If you’re serious about developing a career in project management (as opposed to being an “accidental” project manager, who got stuck managing a project that happened to coalesce in your immediate area), you should probably form a mental model of the role a project manager should play in a project team. How should a project manager add value? The answer should (hopefully) drive your professional development plan. While there are probably a number of dimensions to contemplate, for the moment let’s consider the continuum between specialist and generalist.
The specialist endeavors to become a master of the processes in her niche. She knows every variation, can argue the pros and cons of different techniques, and has passionate opinions on the efficacy of most of them. As a result, the specialist has great faith in both theory and practice, and has little patience with sloppy practitioners. Her professional development focus is on continually expanding her knowledge and experience in her specialty. She belongs to every professional society in her area of expertise, and reads everything they publish. The specialist sees herself as a producer. She agrees with Paul Simon’s take on the One-Trick Pony: “He’s got one trick to last a lifetime, but that’s all the pony needs.”

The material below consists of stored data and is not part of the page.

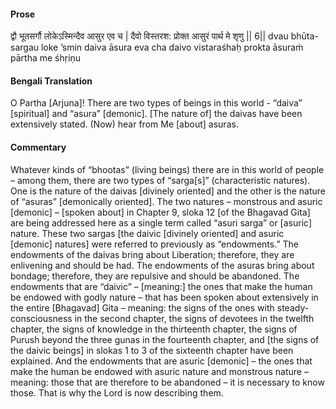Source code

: #### Prose 

द्वौ भूतसर्गौ लोकेऽस्मिन्दैव आसुर एव च |
दैवो विस्तरश: प्रोक्त आसुरं पार्थ मे शृणु || 6||
dvau bhūta-sargau loke ’smin daiva āsura eva cha
daivo vistaraśhaḥ prokta āsuraṁ pārtha me śhṛiṇu

 #### Bengali Translation 

O Partha [Arjuna]! There are two types of beings in this world - “daiva” [spiritual] and “asura” [demonic]. [The nature of] the daivas have been extensively stated. (Now) hear from Me [about] asuras. 

 #### Commentary 

Whatever kinds of “bhootas” (living beings) there are in this world of people – among them, there are two types of “sarga[s]” (characteristic natures). One is the nature of the daivas [divinely oriented] and the other is the nature of “asuras” [demonically oriented]. The two natures – monstrous and asuric [demonic] – [spoken about] in Chapter 9, sloka 12 [of the Bhagavad Gita] are being addressed here as a single term called “asuri sarga” or [asuric] nature. These two sargas [the daivic [divinely oriented] and asuric [demonic] natures] were referred to previously as “endowments.” The endowments of the daivas bring about Liberation; therefore, they are enlivening and should be had. The endowments of the asuras bring about bondage; therefore, they are repulsive and should be abandoned. The endowments that are “daivic” – [meaning:] the ones that make the human be endowed with godly nature – that has been spoken about extensively in the entire [Bhagavad] Gita – meaning: the signs of the ones with steady-consciousness in the second chapter, the signs of devotees in the twelfth chapter, the signs of knowledge in the thirteenth chapter, the signs of Purush beyond the three gunas in the fourteenth chapter, and [the signs of the daivic beings] in slokas 1 to 3 of the sixteenth chapter have been explained. And the endowments that are asuric [demonic] – the ones that make the human be endowed with asuric nature and monstrous nature – meaning: those that are therefore to be abandoned – it is necessary to know those. That is why the Lord is now describing them. 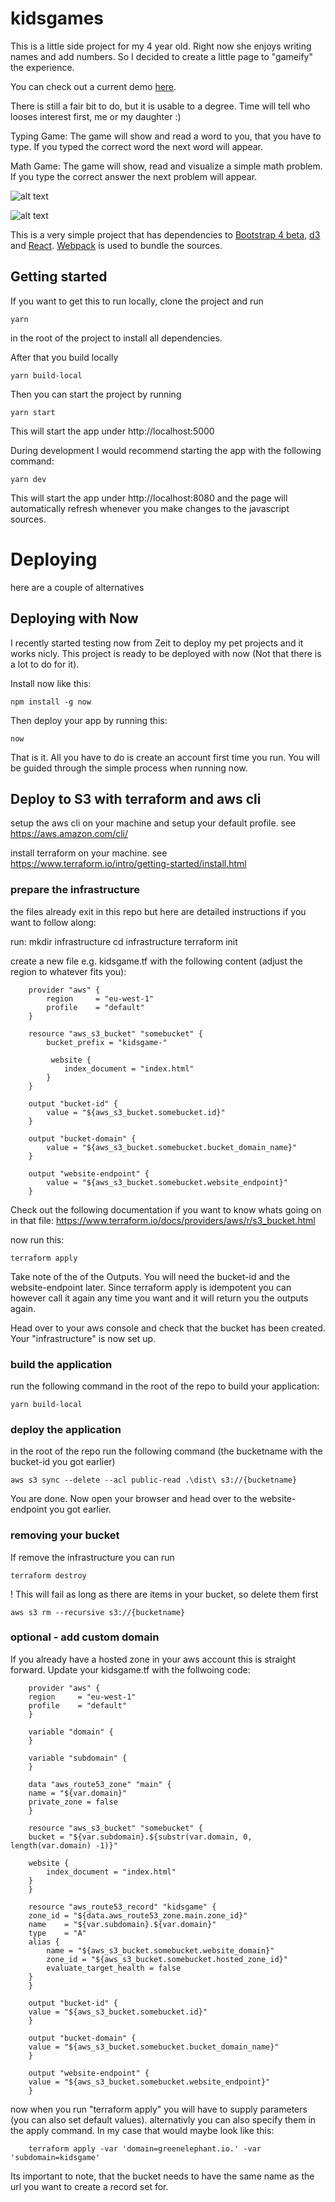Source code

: # kidsgames

This is a little side project for my 4 year old. Right now she enjoys writing names and add numbers. So I decided to create a little page to "gameify" the experience. 

You can check out a current demo [here](https://kidsgame.schwamster.xyz).

There is still a fair bit to do, but it is usable to a degree. Time will tell who looses interest first, me or my daughter :)

Typing Game: The game will show and read a word to you, that you have to type. If you typed the correct word the next word will appear.

Math Game: The game will show, read and visualize a simple math problem. If you type the correct answer the next problem will appear.

![alt text](word.gif "Example Typing")

![alt text](math.gif "Example Math")

This is a very simple project that has dependencies to [Bootstrap 4 beta](https://getbootstrap.com/), [d3](https://github.com/d3/d3) and [React](https://facebook.github.io/react/).
[Webpack](https://webpack.github.io/) is used to bundle the sources.


## Getting started

If you want to get this to run locally, clone the project and run

    yarn 

in the root of the project to install all dependencies. 

After that you build locally

    yarn build-local

Then you can start the project by running

    yarn start
    
This will start the app under http://localhost:5000

During development I would recommend starting the app with the following command:

    yarn dev

This will start the app under http://localhost:8080 and the page will automatically refresh whenever you make changes to the javascript sources.

# Deploying

here are a couple of alternatives

 ## Deploying with Now

I recently started testing now from Zeit to deploy my pet projects and it works nicly. This project is ready to be deployed with now (Not that there is a lot to do for it).

Install now like this:

    npm install -g now
    
Then deploy your app by running this:

    now
    
That is it. All you have to do is create an account first time you run. You will be guided through the simple process when running now.

## Deploy to S3 with terraform and aws cli

setup the aws cli on your machine and setup your default profile. see https://aws.amazon.com/cli/

install terraform on your machine. see https://www.terraform.io/intro/getting-started/install.html

### prepare the infrastructure

the files already exit in this repo but here are detailed instructions if you want to follow along:

run:
    mkdir infrastructure
    cd infrastructure
    terraform init

create a new file e.g. kidsgame.tf with the following content (adjust the region to whatever fits you):

        provider "aws" {
            region     = "eu-west-1"
            profile    = "default"
        }

        resource "aws_s3_bucket" "somebucket" {
            bucket_prefix = "kidsgame-"
        
             website {
                index_document = "index.html"
            }
        }

        output "bucket-id" {
            value = "${aws_s3_bucket.somebucket.id}"
        }

        output "bucket-domain" {
            value = "${aws_s3_bucket.somebucket.bucket_domain_name}"
        }

        output "website-endpoint" {
            value = "${aws_s3_bucket.somebucket.website_endpoint}"
        }

Check out the following documentation if you want to know whats going on in that file: https://www.terraform.io/docs/providers/aws/r/s3_bucket.html

now run this:

    terraform apply

Take note of the of the Outputs. You will need the bucket-id and the website-endpoint later. Since terraform apply is idempotent you can however
call it again any time you want and it will return you the outputs again.

Head over to your aws console and check that the bucket has been created. Your "infrastructure" is now set up.

### build the application

run the following command in the root of the repo to build your application:

    yarn build-local

### deploy the application

in the root of the repo run the following command (the bucketname with the bucket-id you got earlier)
    
    aws s3 sync --delete --acl public-read .\dist\ s3://{bucketname}

You are done. Now open your browser and head over to the website-endpoint you got earlier.

### removing your bucket

If remove the infrastructure you can run

    terraform destroy

! This will fail as long as there are items in your bucket, so delete them first

    aws s3 rm --recursive s3://{bucketname}

### optional - add custom domain

If you already have a hosted zone in your aws account this is straight forward. Update your kidsgame.tf with the follwoing code:

        provider "aws" {
        region     = "eu-west-1"
        profile    = "default"
        }

        variable "domain" {
        }

        variable "subdomain" {
        }

        data "aws_route53_zone" "main" {
        name = "${var.domain}"
        private_zone = false
        }

        resource "aws_s3_bucket" "somebucket" {
        bucket = "${var.subdomain}.${substr(var.domain, 0, length(var.domain) -1)}"
        
        website {
            index_document = "index.html"
        }
        }

        resource "aws_route53_record" "kidsgame" {
        zone_id = "${data.aws_route53_zone.main.zone_id}"
        name    = "${var.subdomain}.${var.domain}"
        type    = "A"
        alias {
            name = "${aws_s3_bucket.somebucket.website_domain}"
            zone_id = "${aws_s3_bucket.somebucket.hosted_zone_id}"
            evaluate_target_health = false
        }
        }

        output "bucket-id" {
        value = "${aws_s3_bucket.somebucket.id}"
        }

        output "bucket-domain" {
        value = "${aws_s3_bucket.somebucket.bucket_domain_name}"
        }

        output "website-endpoint" {
        value = "${aws_s3_bucket.somebucket.website_endpoint}"
        }

now when you run "terraform apply" you will have to supply parameters (you can also set default values).
alternativly you can also specify them in the apply command. In my case that would maybe look like this:

        terraform apply -var 'domain=greenelephant.io.' -var 'subdomain=kidsgame'

Its important to note, that the bucket needs to have the same name as the url you want to create a record set for.









    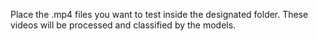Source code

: Place the .mp4 files you want to test inside the designated folder. These videos will be processed and classified by the models.
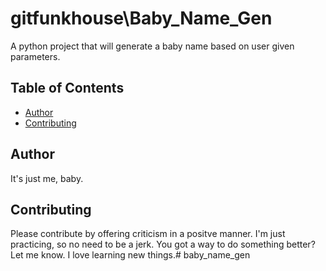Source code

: # gitfunkhouse\Baby_Name_Gen

A python project that will generate a baby name based on user given parameters.

## Table of Contents

- [Author](#author)
- [Contributing](#contributing)

## Author

It's just me, baby.

## Contributing

Please contribute by offering criticism in a positve manner. I'm just practicing, so no need to be a jerk. You got a way to do something better? Let me know. I love learning new things.# baby_name_gen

The generalist endeavors to become acquainted with the inputs to and products produced in his niche. He probably doesn’t think of himself as a Renaissance man, but he’s got a passing familiarity with the vocabulary and key techniques of a number of fields, and how they fit together to produce a result. As a result, the generalist has a broad view of the level of effort required to produce a complex product, and has little sympathy for those who “discover” requirements in the middle of execution. His professional development is about breadth more than depth. He’ll join a professional organization, but subscribe to “The Economist,” and tap CSS feeds from sites representing a dozen different disciplines. The generalist sees himself as a facilitator. He quotes Peter F. Drucker, “A manager is responsible for the application and performance of knowledge.”
Of course, if you’re building your career as an IT project manager, you might think you’ve already specialized, but that’s not necessarily the case. IT projects run the gamut, from custom software development, to packaged software and SaaS implementation, to infrastructure, to maintenance, to ESI and e-discovery, to any number of other desired end results. So you might envision yourself as a specialist in a certain sort of project management, such as Agile methodologies or data center construction. Or you might see yourself as an IT generalist who specializes in project management, or an IT project management generalist who knows a lot about a particular business domain. The continuum is pretty broad, and there are a lot of good seats.
Once you have a mental picture of how you want to add value in future projects, devise a career strategy, and a plan to get there. Look at alternatives, cost them out, and conduct your ROI calculations. Set specific, measurable, achievable, realistic, time-specific goals. Identify the risks, talk to your stakeholders (manager, significant other), and set a budget, for both money and time. Then select your vendors, put together a work breakdown structure, and set up a schedule. Because we’re all project managers, here, right? And our careers are just one more project we need to make successful.